Introduction
The burden associated with cardiovascular diseases globally is considerable; it is the leading cause of mortality and a key cause of disability.1 The burden is increasing, with prevalent cases of cardiovascular disease doubling between 1990 (271 million cases) and 2019 (523 million).1 Subsequently, there is a need for effective and cost-effectiveness healthcare interventions for affected populations. Cardiac rehabilitation (CR) is a supervised programme offered to people following a cardiac event and comprising of exercises, education and psychological care.2 Evidence suggests that CR reduces morbidity and improves quality of life, and is often cost-effective.2 3
In the UK, around 90 000 people start CR annually (2019 figures).4 Three-quarters of CR participants in the UK access group-based supervised CR at a healthcare centre.4 Though there is evidence to suggest centre-based and home-based delivery modes have equivalent outcomes, a minority of participants have home-based CR (8.8%).4 5 On entry to CR around 30% of people have symptoms of anxiety and around 20% have symptoms of depression.4 Therefore, CR programmes are uniquely placed to provide vital psychological interventions. A meta-analysis identified that psychological interventions added to exercise-based CR were associated with a reduction in symptoms of depressions and cardiac morbidity.6 As centre-based and home-based CR are available, psychological intervention is needed across delivery modes.
Discrete choice experiments (DCE) are increasingly used to elicit preferences for healthcare interventions and services.7 8 Within a DCE, participants make choices between hypothetical scenarios that are summarised using key attributes. Each attribute has several levels that account for how the attribute can vary. Stated preference methods are based on the assumption that healthcare interventions and services can be described by a number of attributes and that an individual’s valuation of that intervention/service will vary according to their preferences for levels of those attributes.9 Responses allow researchers to quantifiably elicit stated preferences.
The current evidence base for preferences in CR is methodologically heterogeneous and focuses on exercise and education activities. Boyde et al, found preferences were strongest for centre-based programmes providing timely group exercise sessions and one-to-one educational sessions.10 While the results indicated that technology delivered exercise and educational sessions would be less popular, preference heterogeneity was noted, and authors discussed that a one-size-fits-all approach may be unsuitable. Kjaer and Gyrd-Hansen reported preference heterogeneity when they focused on preferences for CR activities.11 12 Activities included physical exercises, personal meetings with a nurse, group counselling, diet guidance and smoking cessation. The authors found that personal meetings were preferred, followed by physical exercise, and nutritional counselling. Preferences differed by gender, and older people (especially men) did not value the offer of CR highly. Whitty et al, found home-based chronic heart failure management plans were preferred by older people, those with a lower income and people living alone.13 Tang et al, found people who preferred a home-based setting for CR reported better physical health and exercise capacity.14 Overall, the existing evidence suggests preferences for home-based CR is heterogeneous.
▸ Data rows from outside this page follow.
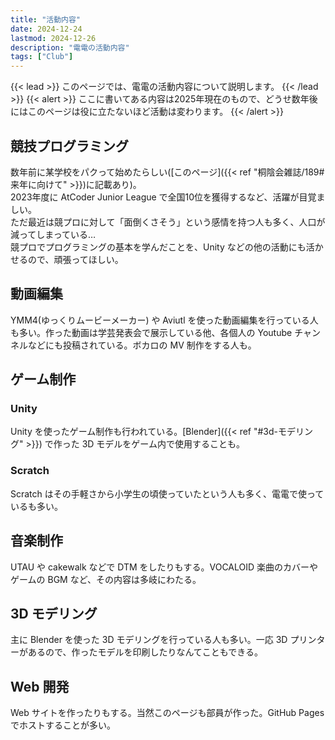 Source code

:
 ```yaml
---
title: "活動内容"
date: 2024-12-24
lastmod: 2024-12-26
description: "電電の活動内容"
tags: ["Club"]
---
```


{{< lead >}}
このページでは、電電の活動内容について説明します。
{{< /lead >}}
{{< alert >}}
ここに書いてある内容は2025年現在のもので、どうせ数年後にはこのページは役に立たないほど活動は変わります。
{{< /alert >}}

## 競技プログラミング
数年前に某学校をパクって始めたらしい([このページ]({{< ref "桐陰会雑誌/189#来年に向けて" >}})に記載あり)。<br>
2023年度に AtCoder Junior League で全国10位を獲得するなど、活躍が目覚ましい。<br>
ただ最近は競プロに対して「面倒くさそう」という感情を持つ人も多く、人口が減ってしまっている…<br>
競プロでプログラミングの基本を学んだことを、Unity などの他の活動にも活かせるので、頑張ってほしい。

## 動画編集
YMM4(ゆっくりムービーメーカー) や Aviutl を使った動画編集を行っている人も多い。作った動画は学芸発表会で展示している他、各個人の Youtube チャンネルなどにも投稿されている。ボカロの MV 制作をする人も。

## ゲーム制作
### Unity
Unity を使ったゲーム制作も行われている。[Blender]({{< ref "#3d-モデリング" >}}) で作った 3D モデルをゲーム内で使用することも。

### Scratch
Scratch はその手軽さから小学生の頃使っていたという人も多く、電電で使っているも多い。

## 音楽制作
UTAU や cakewalk などで DTM をしたりもする。VOCALOID 楽曲のカバーやゲームの BGM など、その内容は多岐にわたる。

## 3D モデリング
主に Blender を使った 3D モデリングを行っている人も多い。一応 3D プリンターがあるので、作ったモデルを印刷したりなんてこともできる。

## Web 開発
Web サイトを作ったりもする。当然このページも部員が作った。GitHub Pages でホストすることが多い。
There has been a significant increase in home-based CR mode of delivery (23%–59%) due to COVID-19 service adaptation.15 Given the growing focus on home-based CR formats and the lack of evidence on preferences for psychological care in CR, there is a clear need to investigate patients’ preferences for the design of home-based CR to inform future research and intervention design. The present study is part of an National Institute for Health Research-funded programme called PATHWAY aimed at improving psychological outcomes in CR patients using group-based or home-based metacognitive therapy.16–18
The PATHWAY Home-MCT feasibility single-blind randomised controlled trial (RCT) investigated the acceptability of delivering metacognitive therapy (MCT) in a home-based format for CR participants with symptoms of anxiety and depression.16 The trial recruited people referred to UK National Health Service (NHS) CR programmes with a score of ≥8 in the anxiety and/or depression subscales of the Hospital Anxiety and Depression Scale. Further details on the design and delivery of Home-MCT are available in the trial protocol.16 Results of the trial, which will be published separately, will provide evidence on the acceptability and feasibility of delivering the home-based format for metacognitive therapy for a sample of CR participants. The current study is an extension of the feasibility study; a pilot discrete choice experiment recruited from trial participants to investigate preferences for the delivery of psychological therapy in CR.
Aims and objectives
The primary aim of this study was to explore the preferences of participants in the Home-MCT feasibility study, who have experienced a cardiac event and have symptoms of anxiety and/or depression, for attributes of a psychological therapy intervention in patients. Specific objectives were to:
Identify which attributes were most important to patients.
Evaluate the feasibility of recruiting from a trial sample.
Estimate the sample size needed for a full study.
The results of this pilot DCE will help to inform the design of future studies to explore the preferences of patients for psychological interventions.